Humas Dinas Sumber Daya Air, Bina Marga, dan Bina Kontruksi Kota Tangerang Selatan, Kemal, menambahkan, drainase tidak bisa menampung air hujan deras lebih dari dua jam. Namun, aliran air tetap lancar sehingga cepat surut.
"Drainase masih tetap lancar. Petugas terus pantau karena informasi dari BMKG bahwa hujan lebat masih akan berlangsung hingga satu minggu ke depan," kata Kemal.
Mitigasi
Program penanggulangan banjir di Kota Tangerang Selatan belum berdampak signifikan. Alhasil terjadi banjir berulang setiap hujan deras.
Anggota Komisi IV DPRD Tangerang Selatan Alexander Prabu menyebutkan, Pemkot Tangerang Selatan harus memetakan titik banjir yang terus berulang, seperti di Pondok Maharta dan Villa Mutiara. Pemetaan itu terperinci berdasarkan penyebab dari drainase, luapan kali atau lainnya agar mitigasinya tepat sasaran.
"Belum ada saluran terintegrasi. Pekan ini rencananya ada pembahasan banjir dengan Pemkot dan pengembang supaya sinkronisasi mitigasi," kata Alexander.
DPRD Tangerang Selatan juga mendorong anggaran Rp 300 miliar untuk Dinas Sumber Daya Air, Bina Marga, dan Bina Kontruksi Tangerang Selatan dalam APBD tahun 2023. Anggaran sebesar itu termasuk untuk penanggulangan banjir yang terus berulang.
"Supaya masalah banjir tertangani. Kalau tidak maka Wali Kota dan Wakilnya periode ini gagal," ucap Alexander.
Ade Yunus, aktivis lingkungan hidup sekaligus Direktur Bank Sampah Sungai Cisadane atau Banksasuci Foundation, menuturkan, terjadi pendangkalan daerah aliran sungai sehingga harus ada pengerukan lumpur dan sampah secara masif. Bukan parsial atau sebagian saja, melainkan mulai dari hulu ke hilir atau normalisasi sungai hingga perubahan perilaku masyarakat.
”Turap tanpa normalisasi sama saja. Tetap meluap karena sudah dangkal dasar kali dan sungai. Sederhananya seperti gelas teh tubruk, kalau ampas teh tidak dibersihkan, maka ketika diisi air akan luber,” katanya.
Selain normalisasi, dia juga menyarankan pembuatan embung untuk kantong luapan air dari sungai, kali, atau situ. Perlu juga dibangun sumur resapan di titik langganan banjir guna mendukung fungsi drainase yang sudah ada. Keduanya harus dirawat agar fungsinya optimal, tak sekadar pajangan.
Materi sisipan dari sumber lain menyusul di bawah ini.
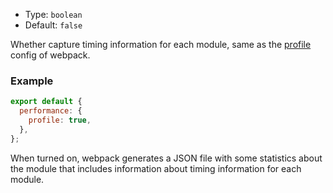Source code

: - Type: `boolean`
- Default: `false`

Whether capture timing information for each module, same as the [profile](https://webpack.js.org/configuration/other-options/#profile) config of webpack.

### Example

```js
export default {
  performance: {
    profile: true,
  },
};
```

When turned on, webpack generates a JSON file with some statistics about the module that includes information about timing information for each module.
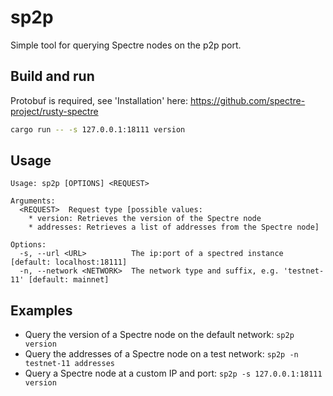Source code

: # sp2p

Simple tool for querying Spectre nodes on the p2p port.

## Build and run

Protobuf is required, see 'Installation' here: https://github.com/spectre-project/rusty-spectre

```bash
cargo run -- -s 127.0.0.1:18111 version
```

## Usage

```text
Usage: sp2p [OPTIONS] <REQUEST>

Arguments:
  <REQUEST>  Request type [possible values:
    * version: Retrieves the version of the Spectre node
    * addresses: Retrieves a list of addresses from the Spectre node]

Options:
  -s, --url <URL>          The ip:port of a spectred instance [default: localhost:18111]
  -n, --network <NETWORK>  The network type and suffix, e.g. 'testnet-11' [default: mainnet]
```

## Examples

- Query the version of a Spectre node on the default network: `sp2p version`
- Query the addresses of a Spectre node on a test network: `sp2p -n testnet-11 addresses`
- Query a Spectre node at a custom IP and port: `sp2p -s 127.0.0.1:18111 version`
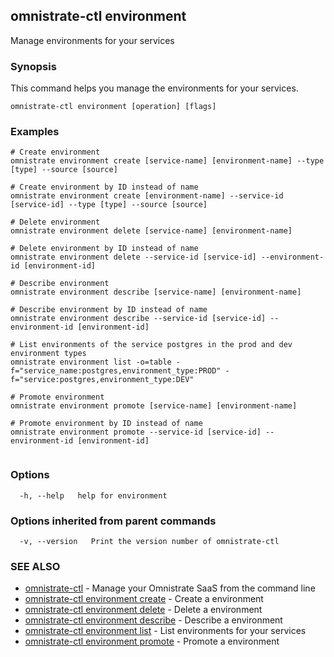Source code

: ## omnistrate-ctl environment

Manage environments for your services

### Synopsis

This command helps you manage the environments for your services.

```
omnistrate-ctl environment [operation] [flags]
```

### Examples

```
# Create environment
omnistrate environment create [service-name] [environment-name] --type [type] --source [source]

# Create environment by ID instead of name
omnistrate environment create [environment-name] --service-id [service-id] --type [type] --source [source]

# Delete environment
omnistrate environment delete [service-name] [environment-name]

# Delete environment by ID instead of name
omnistrate environment delete --service-id [service-id] --environment-id [environment-id]

# Describe environment
omnistrate environment describe [service-name] [environment-name]

# Describe environment by ID instead of name
omnistrate environment describe --service-id [service-id] --environment-id [environment-id]

# List environments of the service postgres in the prod and dev environment types
omnistrate environment list -o=table -f="service_name:postgres,environment_type:PROD" -f="service:postgres,environment_type:DEV"

# Promote environment
omnistrate environment promote [service-name] [environment-name]

# Promote environment by ID instead of name
omnistrate environment promote --service-id [service-id] --environment-id [environment-id]


```

### Options

```
  -h, --help   help for environment
```

### Options inherited from parent commands

```
  -v, --version   Print the version number of omnistrate-ctl
```

### SEE ALSO

* [omnistrate-ctl](omnistrate-ctl.md)	 - Manage your Omnistrate SaaS from the command line
* [omnistrate-ctl environment create](omnistrate-ctl_environment_create.md)	 - Create a environment
* [omnistrate-ctl environment delete](omnistrate-ctl_environment_delete.md)	 - Delete a environment
* [omnistrate-ctl environment describe](omnistrate-ctl_environment_describe.md)	 - Describe a environment
* [omnistrate-ctl environment list](omnistrate-ctl_environment_list.md)	 - List environments for your services
* [omnistrate-ctl environment promote](omnistrate-ctl_environment_promote.md)	 - Promote a environment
”Perhatikan juga capaian jumlah ruang terbuka hijau dan pemberian rekomendasi kepada pengembang,” katanya.
Tak kalah penting, kebiasaan masyarakat membuang sampah di selokan, kali, dan sungai juga patut diubah. Menurut dia, percuma sampah dibersihkan, tetapi kebiasaan membuang sampah sembarangan tetap langgeng.
”Dibutuhkan program berkesinambungan, bukan sekadar seminar setahun sekali atau sosialisasi tiga bulan sekali. Butuh pendekatan kesadaran dan keteladanan langsung kepada masyarakat,” ucapnya.